Oliver and Company: A Dickensian send off of the Dark Age.
The 1980s were a very tumultuous time for the Disney Studio. With the mass exodus of animators to Don Bluth’s studio, new management coming and going, and the rise of CGI, this was a new frontier for animation, and Disney was in the middle of revamping its’ animation department after the Black Cauldron bombed pretty hard. They decided to make their next movie a more modern take of Charles Dickens’ “Oliver Twist”. It was originally supposed to be a follow up of the Rescuers, with the main human originally being Penny…and then it wasn’t. It didn’t help that the Co-director, Peter Young, died after the first few months of production at the age of 37. The next director didn’t get along well at all with the Disney Execs and was promptly fired as a result (I mentioned Richard Rich in the post about the Black Cauldron), which resulted in George Scribner, the other director, heading the movie all on his own, a relative first for a Disney movie. Oliver and Company came out on the same day as Land Before Time, and just a little earlier than All Dogs Go to Heaven, both movies by Don Bluth (with the latter one having a somewhat similar theme to this one). While Oliver and Company did better than them in theaters, it has become largely forgotten while the other two became long living franchises.
The Plot: On Fifth Avenue in Manhattan, a young kitten was put up for adoption with his brothers and sister…and he was the only one left behind. He eventually meets a dog named Dodger, voiced by Billy Joel, who helps him steal some food from a hot dog vendor (voiced by the man of million voices himself, Frank Welker). After being double crossed by Dodger, the cat (who will eventually be named Oliver), tracks Dodger down to a boat in the harbor. Dodger shares his meal with his fellow dogs in their gang: Tito the Chihuahua (voiced by Cheech Marin), Einstein the Great Dane, Francis the Bulldog, and Rita, a Saluki under the ownership of a petty thief named Fagin (voiced by Dom DeLuise).

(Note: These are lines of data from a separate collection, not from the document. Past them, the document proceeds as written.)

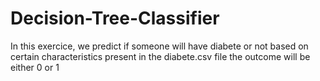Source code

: # Decision-Tree-Classifier
In this exercice, we predict if someone will have diabete or not based on certain characteristics present in the diabete.csv file
the outcome will be either 0 or 1
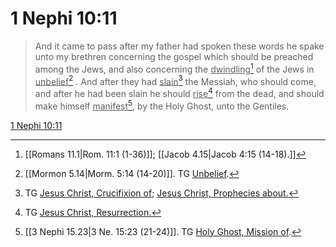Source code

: # 1 Nephi 10:11

> And it came to pass after my father had spoken these words he spake unto my brethren concerning the gospel which should be preached among the Jews, and also concerning the <u>dwindling</u>[^a] of the Jews in <u>unbelief</u>[^b] . And after they had <u>slain</u>[^c] the Messiah, who should come, and after he had been slain he should <u>rise</u>[^d] from the dead, and should make himself <u>manifest</u>[^e], by the Holy Ghost, unto the Gentiles.

[1 Nephi 10:11](https://www.churchofjesuschrist.org/study/scriptures/bofm/1-ne/10?lang=eng&id=p11#p11)


[^a]: [[Romans 11.1|Rom. 11:1 (1-36)]]; [[Jacob 4.15|Jacob 4:15 (14-18).]]
[^b]: [[Mormon 5.14|Morm. 5:14 (14-20)]]. TG [Unbelief](https://www.churchofjesuschrist.org/study/scriptures/tg/unbelief?lang=eng).
[^c]: TG [Jesus Christ, Crucifixion of](https://www.churchofjesuschrist.org/study/scriptures/tg/jesus-christ-crucifixion-of?lang=eng); [Jesus Christ, Prophecies about.](https://www.churchofjesuschrist.org/study/scriptures/tg/jesus-christ-prophecies-about?lang=eng)
[^d]: TG [Jesus Christ, Resurrection.](https://www.churchofjesuschrist.org/study/scriptures/tg/jesus-christ-resurrection?lang=eng)
[^e]: [[3 Nephi 15.23|3 Ne. 15:23 (21-24)]]. TG [Holy Ghost, Mission of](https://www.churchofjesuschrist.org/study/scriptures/tg/holy-ghost-mission-of?lang=eng).
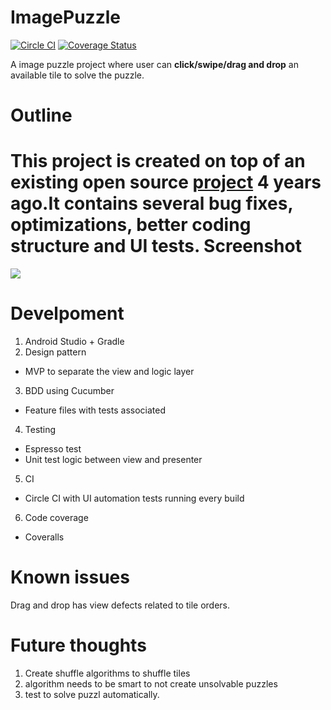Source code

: # ImagePuzzle 
[![Circle CI](https://circleci.com/gh/cooperkong/ImagePuzzle.svg?style=svg)](https://circleci.com/gh/cooperkong/ImagePuzzle)
[![Coverage Status](https://coveralls.io/repos/github/cooperkong/ImagePuzzle/badge.svg?branch=master)](https://coveralls.io/github/cooperkong/ImagePuzzle?branch=master)

A image puzzle project where user can **click/swipe/drag and drop** an available tile to solve the puzzle.


Outline
====
This project is created on top of an existing open source [project](https://github.com/davidvavra/Android-Slider-Puzzle) 4 years ago.It contains several bug fixes, optimizations, better coding structure and UI tests.
Screenshot
====
![](http://imgur.com/2akrpnI)

Develpoment
====
1. Android Studio + Gradle
2. Design pattern
 * MVP to separate the view and logic layer
3. BDD using Cucumber
 * Feature files with tests associated
4. Testing
 * Espresso test
 * Unit test logic between view and presenter
5. CI
 * Circle CI with UI automation tests running every build
6. Code coverage
 * Coveralls

Known issues
====
Drag and drop has view defects related to tile orders.

Future thoughts
====
1. Create shuffle algorithms to shuffle tiles
2. algorithm needs to be smart to not create unsolvable puzzles
3. test to solve puzzl automatically.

Unfortunately for Fagin, he is indebted to a particularly scary loan shark named Sykes, whose two Dobermans, Rosco and DeSoto are…for lack of a better word, pretty psychotic. Oliver ends up scratching one of their noses in self defense and Sykes gives Fagin a pretty scary ultimatum: Pay up in 3 days or else.
Oliver, having become part of the gang by standing up to one of the Dobermans, helps the gang in petty theft so that Fagin can pawn things off and get the money he needs. They end up stopping a Limousine with a wealthy girl in, and when the theft goes awry, Oliver ends up getting adopted by the lonely, wealthy girl, Jenny Foxworth. Despite this, their Park Avenue penthouse’s other inhabitant, Georgette the Poodle (voiced by Bette Midler) is quite disgusted by Oliver’s being there…enough to allow Dodger and the gang to take him back. Fagin recognizes the collar Oliver has, and he attempts to ransom Oliver back to his owner. Oliver, meanwhile, calls out his gang for taking him when he was happy.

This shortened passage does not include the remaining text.